* Task instructions:
Report each line below that carries the word "saasNo".

####

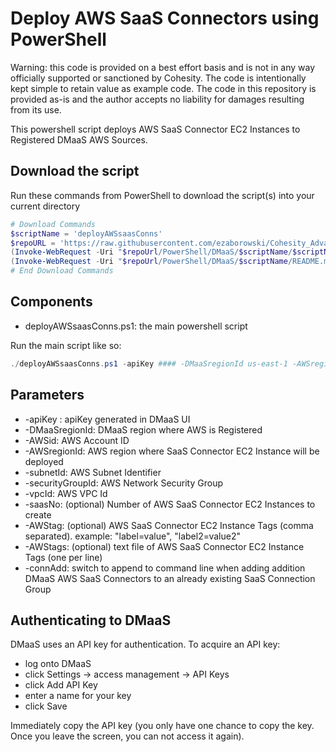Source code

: # Deploy AWS SaaS Connectors using PowerShell

Warning: this code is provided on a best effort basis and is not in any way officially supported or sanctioned by Cohesity. The code is intentionally kept simple to retain value as example code. The code in this repository is provided as-is and the author accepts no liability for damages resulting from its use.

This powershell script deploys AWS SaaS Connector EC2 Instances to Registered DMaaS AWS Sources.

## Download the script

Run these commands from PowerShell to download the script(s) into your current directory

```powershell
# Download Commands
$scriptName = 'deployAWSsaasConns'
$repoURL = 'https://raw.githubusercontent.com/ezaborowski/Cohesity_Advanced_Services/main/'
(Invoke-WebRequest -Uri "$repoUrl/PowerShell/DMaaS/$scriptName/$scriptName.ps1").content | Out-File "$scriptName.ps1"; (Get-Content "$scriptName.ps1") | Set-Content "$scriptName.ps1"
(Invoke-WebRequest -Uri "$repoUrl/PowerShell/DMaaS/$scriptName/README.md").content | Out-File "$scriptName.ps1"; (Get-Content "$scriptName.ps1") | Set-Content "README.md"
# End Download Commands
```

## Components

* deployAWSsaasConns.ps1: the main powershell script

Run the main script like so:

```powershell
./deployAWSsaasConns.ps1 -apiKey #### -DMaaSregionId us-east-1 -AWSregionId us-east-1 -AWSid #### -subnetId subnet-#### -securityGroupId sg-#### -vpcId vpc-#### -saasNo 2 -AWStag "label=value", "label=value" -connAdd
```

## Parameters

* -apiKey : apiKey generated in DMaaS UI
* -DMaaSregionId: DMaaS region where AWS is Registered
* -AWSid: AWS Account ID
* -AWSregionId: AWS region where SaaS Connector EC2 Instance will be deployed
* -subnetId: AWS Subnet Identifier
* -securityGroupId: AWS Network Security Group
* -vpcId: AWS VPC Id
* -saasNo: (optional) Number of AWS SaaS Connector EC2 Instances to create
* -AWStag: (optional) AWS SaaS Connector EC2 Instance Tags (comma separated). example: "label=value", "label2=value2"
* -AWStags: (optional) text file of AWS SaaS Connector EC2 Instance Tags (one per line)
* -connAdd: switch to append to command line when adding addition DMaaS AWS SaaS Connectors to an already existing SaaS Connection Group

## Authenticating to DMaaS

DMaaS uses an API key for authentication. To acquire an API key:

* log onto DMaaS
* click Settings -> access management -> API Keys
* click Add API Key
* enter a name for your key
* click Save

Immediately copy the API key (you only have one chance to copy the key. Once you leave the screen, you can not access it again).
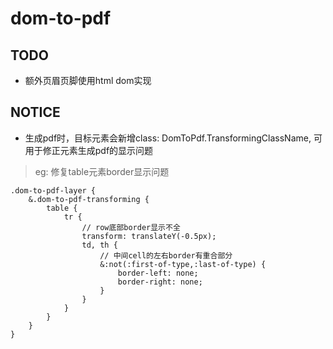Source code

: <!--
 * @Date: 2022-03-16 15:14:33
 * @Author: wang0122xl@163.com
 * @LastEditors: wang0122xl@163.com
 * @LastEditTime: 2022-03-17 10:58:41
 * @Description: file content
-->
# dom-to-pdf
## TODO
* 额外页眉页脚使用html dom实现

## NOTICE
* 生成pdf时，目标元素会新增class: DomToPdf.TransformingClassName, 可用于修正元素生成pdf的显示问题
> eg: 修复table元素border显示问题 
```less
.dom-to-pdf-layer {
    &.dom-to-pdf-transforming {
        table {
            tr {
                // row底部border显示不全
                transform: translateY(-0.5px);
                td, th {
                    // 中间cell的左右border有重合部分
                    &:not(:first-of-type,:last-of-type) {
                        border-left: none;
                        border-right: none;
                    }
                }
            }
        }
    }
}
```
>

####

* Solution to this task:
./deployAWSsaasConns.ps1 -apiKey #### -DMaaSregionId us-east-1 -AWSregionId us-east-1 -AWSid #### -subnetId subnet-#### -securityGroupId sg-#### -vpcId vpc-#### -saasNo 2 -AWStag "label=value", "label=value" -connAdd
* -saasNo: (optional) Number of AWS SaaS Connector EC2 Instances to create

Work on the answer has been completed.